======== Records ========

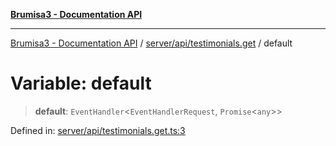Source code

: [**Brumisa3 - Documentation API**](../../../../README.md)

***

[Brumisa3 - Documentation API](../../../../README.md) / [server/api/testimonials.get](../README.md) / default

# Variable: default

> **default**: `EventHandler`\<`EventHandlerRequest`, `Promise`\<`any`\>\>

Defined in: [server/api/testimonials.get.ts:3](https://github.com/your-repo/brumisa3-nuxt4/blob/main/server/api/testimonials.get.ts#L3)
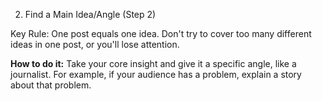 2. Find a Main Idea/Angle (Step 2)

Key Rule: One post equals one idea. Don't try to cover too many different ideas in one post, or you'll lose attention.

**How to do it:** Take your core insight and give it a specific angle, like a journalist. For example, if your audience has a problem, explain a story about that problem.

========

**Activity:**
Every entry should be written out word for word, except for its pictures.

**Answer space:**
Source code

: [**Brumisa3 - Documentation API**](../../../../README.md)

***

[Brumisa3 - Documentation API](../../../../README.md) / [server/api/testimonials.get](../README.md) / default

# Variable: default

> **default**: `EventHandler`\<`EventHandlerRequest`, `Promise`\<`any`\>\>

Defined in: [server/api/testimonials.get.ts:3](https://github.com/your-repo/brumisa3-nuxt4/blob/main/server/api/testimonials.get.ts#L3)
 2. Find a Main Idea/Angle (Step 2)

Key Rule: One post equals one idea. Don't try to cover too many different ideas in one post, or you'll lose attention.

**How to do it:** Take your core insight and give it a specific angle, like a journalist. For example, if your audience has a problem, explain a story about that problem.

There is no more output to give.